I was an enthusiastic devotee of The Office when it first hit the airwaves. One of my roommates brought the sapling show to my attention in 2005, and I faithfully downloaded each new episode on iTunes. Michael Scott became a highly quotable figure in our lives (I loved his original slicked-back hairstyle), and those first three seasons—with the exception of a rare misstep—were comic masterpieces. Uncomfortably, awkwardly, cleverly glorious.

There were many draws to the show. Jim and Pam’s eternally pent-up romantic tension. Jim’s relentless pranks on Dwight, and Dwight, hilariously detestable, always so deserving of them. It was a strong ensemble, and every character (save that of one-joke Meredith) had their comedic charms. But let’s face it. I watched The Office because of one character: Michael Scott.

Steve Carrell’s performance as the dorky, insecure, ridiculous, unintentionally offensive and infinitely likable Michael Scott was the fire at the heart of this understated documentary about innocuous office life. He simultaneously grounded the show and kept it orbiting in the absurd. No matter how deeply he buried himself in his own stupidity or cluelessness, he was always warm and human enough to be redeemed. He was always shown in the center and foreground of the show’s lineup, not just because he was its biggest name, but because he represented everything that was both ridiculous and tender about it.

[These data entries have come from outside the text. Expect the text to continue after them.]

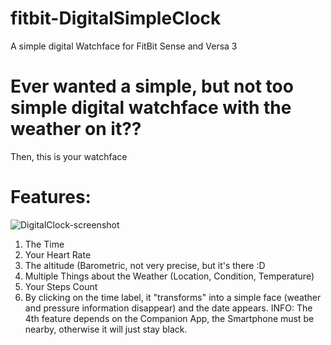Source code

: # fitbit-DigitalSimpleClock
A simple digital Watchface for FitBit Sense and Versa 3
# Ever wanted a simple, but not too simple digital watchface with the weather on it??
Then, this is your watchface
# Features:
![DigitalClock-screenshot](https://user-images.githubusercontent.com/87670899/164956479-8b605d83-e396-4d25-9298-15e8b21e4df4.png)
1. The Time
2. Your Heart Rate
3. The altitude (Barometric, not very precise, but it's there :D
4. Multiple Things about the Weather (Location, Condition, Temperature)
5. Your Steps Count
6. By clicking on the time label, it "transforms" into a simple face (weather and pressure information disappear) and the date appears.
INFO: The 4th feature depends on the Companion App, the Smartphone must be nearby, otherwise it will just stay black.
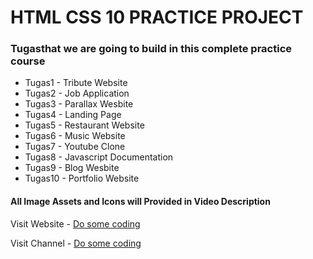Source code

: # HTML CSS 10 PRACTICE PROJECT

### Tugasthat we are going to build in this complete practice course

- Tugas1 - Tribute Website
- Tugas2 - Job Application
- Tugas3 - Parallax Wesbite
- Tugas4 - Landing Page
- Tugas5 - Restaurant Website
- Tugas6 - Music Website
- Tugas7 - Youtube Clone
- Tugas8 - Javascript Documentation
- Tugas9 - Blog Wesbite
- Tugas10 - Portfolio Website

#### All Image Assets and Icons will Provided in Video Description

Visit Website - [Do some coding](https://www.dosomecoding.com)

Visit Channel - [Do some coding](https://www.youtube.com/c/dosomecoding)
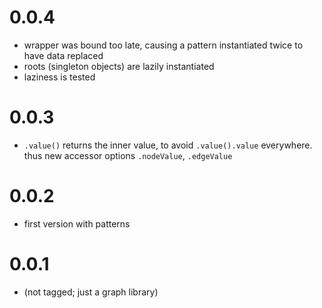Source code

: # 0.0.4
 * wrapper was bound too late, causing a pattern instantiated twice to have data replaced
 * roots (singleton objects) are lazily instantiated
 * laziness is tested

# 0.0.3
 * `.value()` returns the inner value, to avoid `.value().value` everywhere. thus new accessor
   options `.nodeValue`, `.edgeValue`

# 0.0.2
 * first version with patterns

# 0.0.1
 * (not tagged; just a graph library)
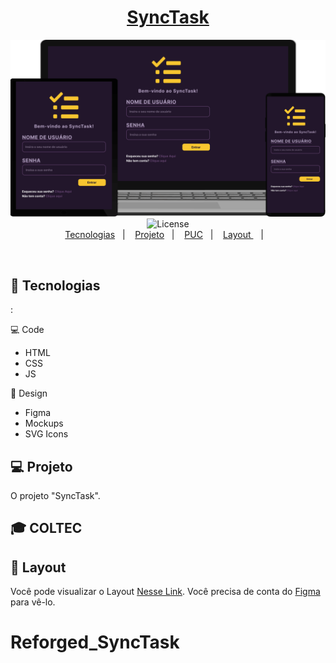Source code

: <h1 align="center">
  <a href="#" target="_blank"> SyncTask </a>
</h1>
  
<p align="center">
  <img src="./public/imgs/LoginPage.png" alt="Form page image" />
  <img alt="License" src="https://img.shields.io/static/v1?label=license&message=MIT&color=49AA26&labelColor=000000">
  
  <br>
  <a href="#-tecnologias">Tecnologias</a>&nbsp;&nbsp;&nbsp;|&nbsp;&nbsp;&nbsp;
  <a href="#-projeto">Projeto</a>&nbsp;&nbsp;&nbsp;|&nbsp;&nbsp;&nbsp;
  <a href="#-coltec">PUC</a>&nbsp;&nbsp;&nbsp;|&nbsp;&nbsp;&nbsp;
  <a href="#-layout"> Layout </a>&nbsp;&nbsp;&nbsp;|&nbsp;&nbsp;&nbsp;
  
</p>

<br>

## 🚀 Tecnologias
:

💻 Code
- HTML
- CSS
- JS

🎨 Design
- Figma
- Mockups
- SVG Icons

## 💻 Projeto
O projeto "SyncTask".

## 🎓 COLTEC

 
 ## 🎨 Layout
 Você pode visualizar o Layout [Nesse Link](https://www.figma.com/file/m4IqdmKSwHLEDpEbcKeXUx/SyncTask?type=design&node-id=80%3A123&mode=design&t=OxrzrWP2vxBGO2vJ-1). Você precisa de conta do [Figma](http://figma.com/) para vê-lo.
 
# Reforged_SyncTask
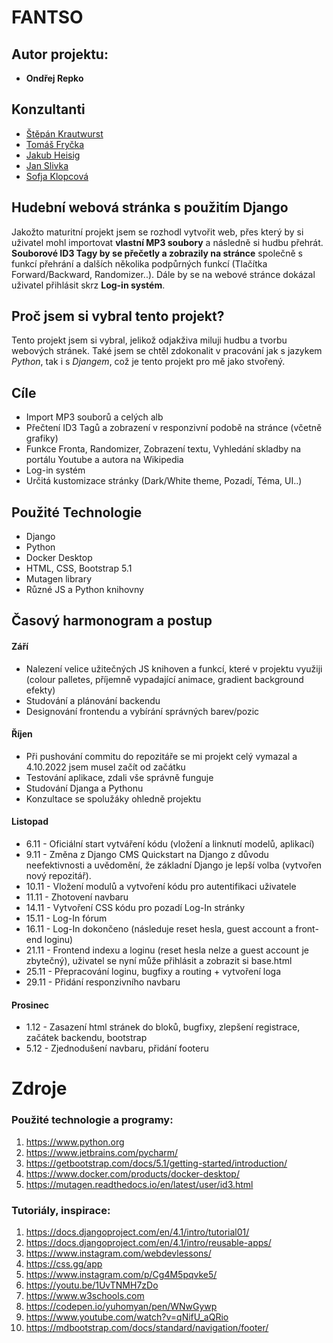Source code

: # FANTSO

## Autor projektu: 
- **Ondřej Repko**

## Konzultanti
- [Štěpán Krautwurst](https://github.com/stallion7)
- [Tomáš Fryčka](https://github.com/kektoor)
- [Jakub Heisig](https://github.com/ncplyn)
- [Jan Slivka](https://github.com/HansS04)
- [Sofja Klopcová]()
 
 ## Hudební webová stránka s použitím Django 
Jakožto maturitní projekt jsem se rozhodl vytvořit web, přes který by si uživatel mohl importovat **vlastní MP3 soubory** a následně si hudbu přehrát. **Souborové ID3 Tagy by se přečetly a zobrazily na stránce** společně s funkcí přehrání a dalších několika podpůrných funkcí (Tlačítka Forward/Backward, Randomizer..). Dále by se na webové stránce dokázal uživatel přihlásit skrz **Log-in systém**.

## Proč jsem si vybral tento projekt?
Tento projekt jsem si vybral, jelikož odjakživa miluji hudbu a tvorbu webových stránek. Také jsem se chtěl zdokonalit v pracování jak s jazykem _Python_, tak i s _Djangem_, což je tento projekt pro mě jako stvořený.

## Cíle
- Import MP3 souborů a celých alb
- Přečtení ID3 Tagů a zobrazení v responzivní podobě na stránce (včetně grafiky)
- Funkce Fronta, Randomizer, Zobrazení textu, Vyhledání skladby na portálu Youtube a autora na Wikipedia
- Log-in systém
- Určitá kustomizace stránky (Dark/White theme, Pozadí, Téma, UI..)

## Použité Technologie
- Django
- Python
- Docker Desktop
- HTML, CSS, Bootstrap 5.1
- Mutagen library
- Různé JS a Python knihovny

## Časový harmonogram a postup

#### Září
- Nalezení velice užitečných JS knihoven a funkcí, které v projektu využiji (colour palletes, příjemně vypadající animace, gradient background efekty)
- Studování a plánování backendu 
- Designování frontendu a vybírání správných barev/pozic

#### Říjen
- Při pushování commitu do repozitáře se mi projekt celý vymazal a 4.10.2022 jsem musel začít od začátku
- Testování aplikace, zdali vše správně funguje
- Studování Djanga a Pythonu
- Konzultace se spolužáky ohledně projektu
#### Listopad
- 6.11 - Oficiální start vytváření kódu (vložení a linknutí modelů, aplikací)
- 9.11 - Změna z Django CMS Quickstart na Django z důvodu neefektivnosti a uvědomění, že základní Django je lepší volba (vytvořen nový repozitář).
- 10.11 - Vložení modulů a vytvoření kódu pro autentifikaci uživatele
- 11.11 - Zhotovení navbaru
- 14.11 - Vytvoření CSS kódu pro pozadí Log-In stránky
- 15.11 - Log-In fórum
- 16.11 - Log-In dokončeno (následuje reset hesla, guest account a front-end loginu)
- 21.11 - Frontend indexu a loginu (reset hesla nelze a guest account je zbytečný), uživatel se nyní může přihlásit a zobrazit si base.html
- 25.11 - Přepracování loginu, bugfixy a routing + vytvoření loga
- 29.11 - Přidání responzivního navbaru

#### Prosinec
- 1.12 - Zasazení html stránek do bloků, bugfixy, zlepšení registrace, začátek backendu, bootstrap 
- 5.12 - Zjednodušení navbaru, přidání footeru

# Zdroje
### Použité technologie a programy:
1. https://www.python.org
2. https://www.jetbrains.com/pycharm/
3. https://getbootstrap.com/docs/5.1/getting-started/introduction/
4. https://www.docker.com/products/docker-desktop/
5. https://mutagen.readthedocs.io/en/latest/user/id3.html
### Tutoriály, inspirace:
1. https://docs.djangoproject.com/en/4.1/intro/tutorial01/
2. https://docs.djangoproject.com/en/4.1/intro/reusable-apps/
3. https://www.instagram.com/webdevlessons/
4. https://css.gg/app
5. https://www.instagram.com/p/Cg4M5pqvke5/
6. https://youtu.be/1UvTNMH7zDo
7. https://www.w3schools.com
8. https://codepen.io/yuhomyan/pen/WNwGywp
9. https://www.youtube.com/watch?v=qNifU_aQRio
10. https://mdbootstrap.com/docs/standard/navigation/footer/









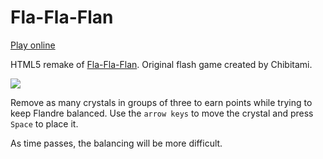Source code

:# Fla-Fla-Flan

[Play online](https://flaribbit.github.io/Fla-Fla-Flan/game)

HTML5 remake of [Fla-Fla-Flan](https://en.touhouwiki.net/wiki/Fla-Fla_Flan). Original flash game created by Chibitami.

![](https://en.touhouwiki.net/images/a/a2/Fla-Fla-Flan.png)

Remove as many crystals in groups of three to earn points while trying to keep Flandre balanced. Use the `arrow keys` to move the crystal and press `Space` to place it.

As time passes, the balancing will be more difficult.
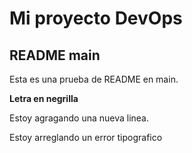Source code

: # Mi proyecto DevOps

## README main

Esta es una prueba de README en main.

**Letra en negrilla**

Estoy agragando una nueva linea.

Estoy arreglando un error tipografico


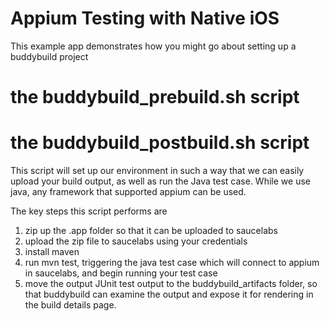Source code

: # Appium Testing with Native iOS

This example app demonstrates how you might go about setting up a buddybuild project

# the buddybuild_prebuild.sh script

# the buddybuild_postbuild.sh script
This script will set up our environment in such a way that we can easily upload your build output, as well as run the Java test case.  While we use java, any framework that supported appium can be used.

The key steps this script performs are
1. zip up the .app folder so that it can be uploaded to saucelabs
2. upload the zip file to saucelabs using your credentials
3. install maven
4. run mvn test, triggering the java test case which will connect to appium in saucelabs, and begin running your test case
5. move the output JUnit test output to the buddybuild_artifacts folder, so that buddybuild can examine the output and expose it for rendering in the build details page.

I lost interest in The Office somewhere in the fourth season, and am quite uninformed of what has transpired up until the past few months (from what I’ve read by most critics, I didn’t miss much). What I did catch over the years lacked the show’s original spark, and missteps seemed to be the norm rather than the exception. Somehow I got reeled back into the happenings of Dunder Mifflin in these last days of Michael Scott, presumably because he was once again at the heart of the show.

His final episode was indeed touching. A beautiful kind of heaviness weighed on the entire hour. Unfortunately the episode was too self-conscious to be really funny. Michael had become a kind of departing saint, and it was impossible for him to be as ridiculous as he once was. That’s okay. I always liked when, in the early seasons, his tenderness broke through the comedic clouds to close an episode. In that way, his moving farewell was just right.

But I am sorry to see Michael go, because he was The Office. No matter how strong the cast was around him—no matter how many laughs Dwight, Andy, and the rest of them deservedly won—The Office worked because of its tenuous balance of awkward and heart. It worked, in other words, because of Michael.